• _Source material_
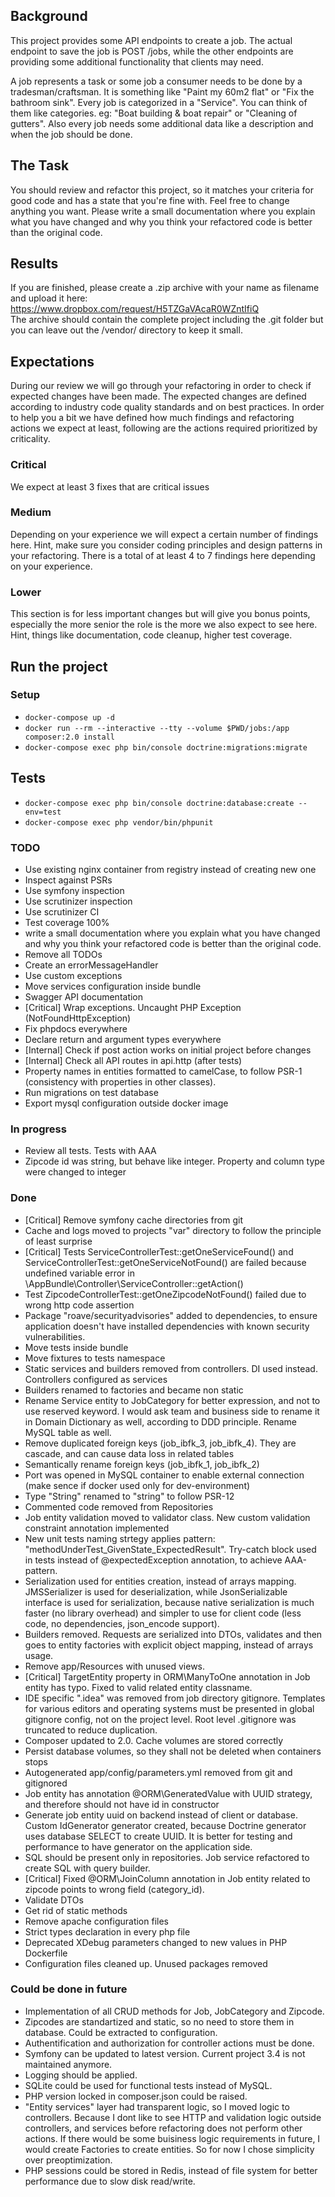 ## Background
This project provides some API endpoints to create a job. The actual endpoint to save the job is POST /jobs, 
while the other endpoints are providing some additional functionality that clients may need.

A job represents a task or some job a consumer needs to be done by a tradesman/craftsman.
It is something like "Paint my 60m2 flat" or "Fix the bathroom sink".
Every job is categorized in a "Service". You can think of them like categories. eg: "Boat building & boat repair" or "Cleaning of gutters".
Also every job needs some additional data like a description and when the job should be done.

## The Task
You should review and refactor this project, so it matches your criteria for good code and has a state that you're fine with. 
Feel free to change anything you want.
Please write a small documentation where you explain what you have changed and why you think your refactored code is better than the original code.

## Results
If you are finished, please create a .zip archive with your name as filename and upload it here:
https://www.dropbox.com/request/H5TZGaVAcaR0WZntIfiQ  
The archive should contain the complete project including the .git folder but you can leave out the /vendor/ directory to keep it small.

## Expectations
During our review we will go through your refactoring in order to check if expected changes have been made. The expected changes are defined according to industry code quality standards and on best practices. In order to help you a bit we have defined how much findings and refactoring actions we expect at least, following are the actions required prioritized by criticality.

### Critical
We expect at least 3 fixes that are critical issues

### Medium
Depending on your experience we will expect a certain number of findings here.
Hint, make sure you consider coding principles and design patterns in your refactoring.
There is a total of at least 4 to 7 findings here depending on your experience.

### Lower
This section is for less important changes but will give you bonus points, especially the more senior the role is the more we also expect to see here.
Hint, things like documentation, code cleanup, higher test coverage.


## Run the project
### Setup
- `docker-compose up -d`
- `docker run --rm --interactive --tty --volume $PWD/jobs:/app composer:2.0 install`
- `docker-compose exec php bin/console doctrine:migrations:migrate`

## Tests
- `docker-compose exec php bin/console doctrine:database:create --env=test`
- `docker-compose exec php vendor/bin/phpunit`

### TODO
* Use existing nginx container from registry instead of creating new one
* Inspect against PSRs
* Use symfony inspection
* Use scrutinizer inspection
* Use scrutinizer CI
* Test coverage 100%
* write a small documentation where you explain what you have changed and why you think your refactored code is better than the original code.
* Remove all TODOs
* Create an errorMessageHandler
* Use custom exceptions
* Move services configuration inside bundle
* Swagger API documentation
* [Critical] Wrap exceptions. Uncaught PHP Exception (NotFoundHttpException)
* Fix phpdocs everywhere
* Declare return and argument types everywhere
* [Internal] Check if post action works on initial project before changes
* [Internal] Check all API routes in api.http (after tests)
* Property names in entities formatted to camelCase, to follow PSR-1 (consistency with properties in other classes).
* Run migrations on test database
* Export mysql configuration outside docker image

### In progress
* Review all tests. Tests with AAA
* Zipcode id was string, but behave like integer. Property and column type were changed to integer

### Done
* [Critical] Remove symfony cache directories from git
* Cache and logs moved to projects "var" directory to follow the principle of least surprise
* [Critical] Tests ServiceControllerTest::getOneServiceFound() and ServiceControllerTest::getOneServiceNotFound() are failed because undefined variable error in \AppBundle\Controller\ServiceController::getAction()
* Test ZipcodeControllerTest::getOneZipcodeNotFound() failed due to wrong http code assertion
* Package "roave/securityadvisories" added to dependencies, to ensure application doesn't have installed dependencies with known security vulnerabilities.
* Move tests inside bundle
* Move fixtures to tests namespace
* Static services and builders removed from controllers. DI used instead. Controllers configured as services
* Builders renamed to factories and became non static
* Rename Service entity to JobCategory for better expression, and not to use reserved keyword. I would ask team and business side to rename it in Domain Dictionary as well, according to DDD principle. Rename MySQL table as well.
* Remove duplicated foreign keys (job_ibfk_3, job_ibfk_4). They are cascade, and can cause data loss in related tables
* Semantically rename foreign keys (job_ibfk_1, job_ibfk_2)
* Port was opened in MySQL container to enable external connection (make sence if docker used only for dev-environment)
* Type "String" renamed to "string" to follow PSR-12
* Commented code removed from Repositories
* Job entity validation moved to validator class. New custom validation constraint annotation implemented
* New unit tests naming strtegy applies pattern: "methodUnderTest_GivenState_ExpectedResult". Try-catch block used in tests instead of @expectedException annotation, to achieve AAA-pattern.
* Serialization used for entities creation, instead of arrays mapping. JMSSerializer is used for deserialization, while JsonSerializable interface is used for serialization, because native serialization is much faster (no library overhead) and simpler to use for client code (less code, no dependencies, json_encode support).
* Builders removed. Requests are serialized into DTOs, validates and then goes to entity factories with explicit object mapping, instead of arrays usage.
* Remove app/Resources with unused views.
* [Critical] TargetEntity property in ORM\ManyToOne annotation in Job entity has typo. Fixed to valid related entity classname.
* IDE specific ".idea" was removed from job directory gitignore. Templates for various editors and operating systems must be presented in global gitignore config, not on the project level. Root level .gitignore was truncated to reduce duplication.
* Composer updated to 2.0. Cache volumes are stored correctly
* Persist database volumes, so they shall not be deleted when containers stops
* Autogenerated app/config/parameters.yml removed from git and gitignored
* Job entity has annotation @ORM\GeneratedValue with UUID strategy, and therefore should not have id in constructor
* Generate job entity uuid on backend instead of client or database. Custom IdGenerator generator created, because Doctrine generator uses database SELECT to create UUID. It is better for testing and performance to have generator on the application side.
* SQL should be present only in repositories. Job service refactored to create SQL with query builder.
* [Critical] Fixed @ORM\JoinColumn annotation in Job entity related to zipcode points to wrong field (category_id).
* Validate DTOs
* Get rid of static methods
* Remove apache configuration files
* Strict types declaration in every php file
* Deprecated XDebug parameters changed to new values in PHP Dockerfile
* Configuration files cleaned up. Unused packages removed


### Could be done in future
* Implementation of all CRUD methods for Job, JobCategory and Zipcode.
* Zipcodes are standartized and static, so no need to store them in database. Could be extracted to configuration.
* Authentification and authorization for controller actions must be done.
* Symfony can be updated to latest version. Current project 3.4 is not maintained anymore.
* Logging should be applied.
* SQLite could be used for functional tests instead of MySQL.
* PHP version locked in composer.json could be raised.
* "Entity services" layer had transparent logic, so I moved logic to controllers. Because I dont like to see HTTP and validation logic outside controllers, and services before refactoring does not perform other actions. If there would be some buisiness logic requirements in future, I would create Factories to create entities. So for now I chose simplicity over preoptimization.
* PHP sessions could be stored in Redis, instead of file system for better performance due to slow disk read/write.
* * *
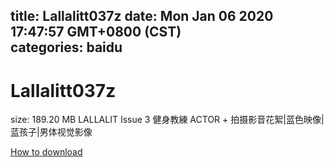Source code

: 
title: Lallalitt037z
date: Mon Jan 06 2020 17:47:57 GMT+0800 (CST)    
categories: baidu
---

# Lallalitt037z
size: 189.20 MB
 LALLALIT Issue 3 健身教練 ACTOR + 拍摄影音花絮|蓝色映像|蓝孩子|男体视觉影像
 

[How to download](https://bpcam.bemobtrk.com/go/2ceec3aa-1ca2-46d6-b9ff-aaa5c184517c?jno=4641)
...
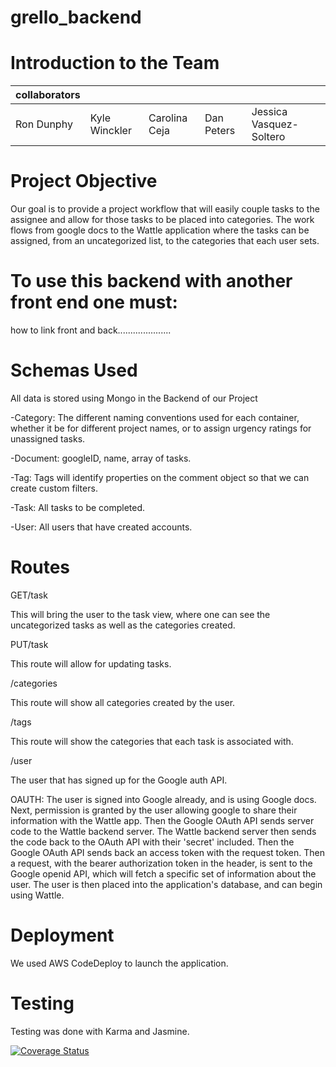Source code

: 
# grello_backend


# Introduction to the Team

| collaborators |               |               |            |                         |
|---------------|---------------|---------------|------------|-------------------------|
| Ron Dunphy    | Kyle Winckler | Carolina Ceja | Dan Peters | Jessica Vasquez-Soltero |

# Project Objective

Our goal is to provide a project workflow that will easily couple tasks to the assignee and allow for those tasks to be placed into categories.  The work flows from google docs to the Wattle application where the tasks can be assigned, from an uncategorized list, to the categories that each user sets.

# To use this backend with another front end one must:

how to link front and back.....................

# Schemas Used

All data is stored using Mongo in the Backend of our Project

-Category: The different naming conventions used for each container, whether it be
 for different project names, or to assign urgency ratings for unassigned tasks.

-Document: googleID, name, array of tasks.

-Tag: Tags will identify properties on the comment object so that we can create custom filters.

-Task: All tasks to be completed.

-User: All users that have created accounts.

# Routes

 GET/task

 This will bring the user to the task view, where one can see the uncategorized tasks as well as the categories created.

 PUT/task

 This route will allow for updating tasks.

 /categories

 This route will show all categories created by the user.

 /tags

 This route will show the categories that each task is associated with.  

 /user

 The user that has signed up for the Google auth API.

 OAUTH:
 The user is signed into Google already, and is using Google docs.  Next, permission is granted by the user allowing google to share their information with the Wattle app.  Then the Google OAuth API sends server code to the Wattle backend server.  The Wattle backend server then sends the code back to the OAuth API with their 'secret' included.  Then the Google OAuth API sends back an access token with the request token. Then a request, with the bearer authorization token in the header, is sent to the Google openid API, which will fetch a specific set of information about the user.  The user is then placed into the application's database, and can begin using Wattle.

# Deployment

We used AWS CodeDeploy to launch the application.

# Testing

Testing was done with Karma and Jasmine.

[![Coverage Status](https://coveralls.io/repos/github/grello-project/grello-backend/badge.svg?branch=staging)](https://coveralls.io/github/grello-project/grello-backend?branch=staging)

• _Task prompt_
Return exactly, and only, the lines above starting at the line that contains "while the other" and ending at the line that contains "You should review".

• _Problem solution_
while the other endpoints are providing some additional functionality that clients may need.

A job represents a task or some job a consumer needs to be done by a tradesman/craftsman.
It is something like "Paint my 60m2 flat" or "Fix the bathroom sink".
Every job is categorized in a "Service". You can think of them like categories. eg: "Boat building & boat repair" or "Cleaning of gutters".
Also every job needs some additional data like a description and when the job should be done.

## The Task
You should review and refactor this project, so it matches your criteria for good code and has a state that you're fine with. 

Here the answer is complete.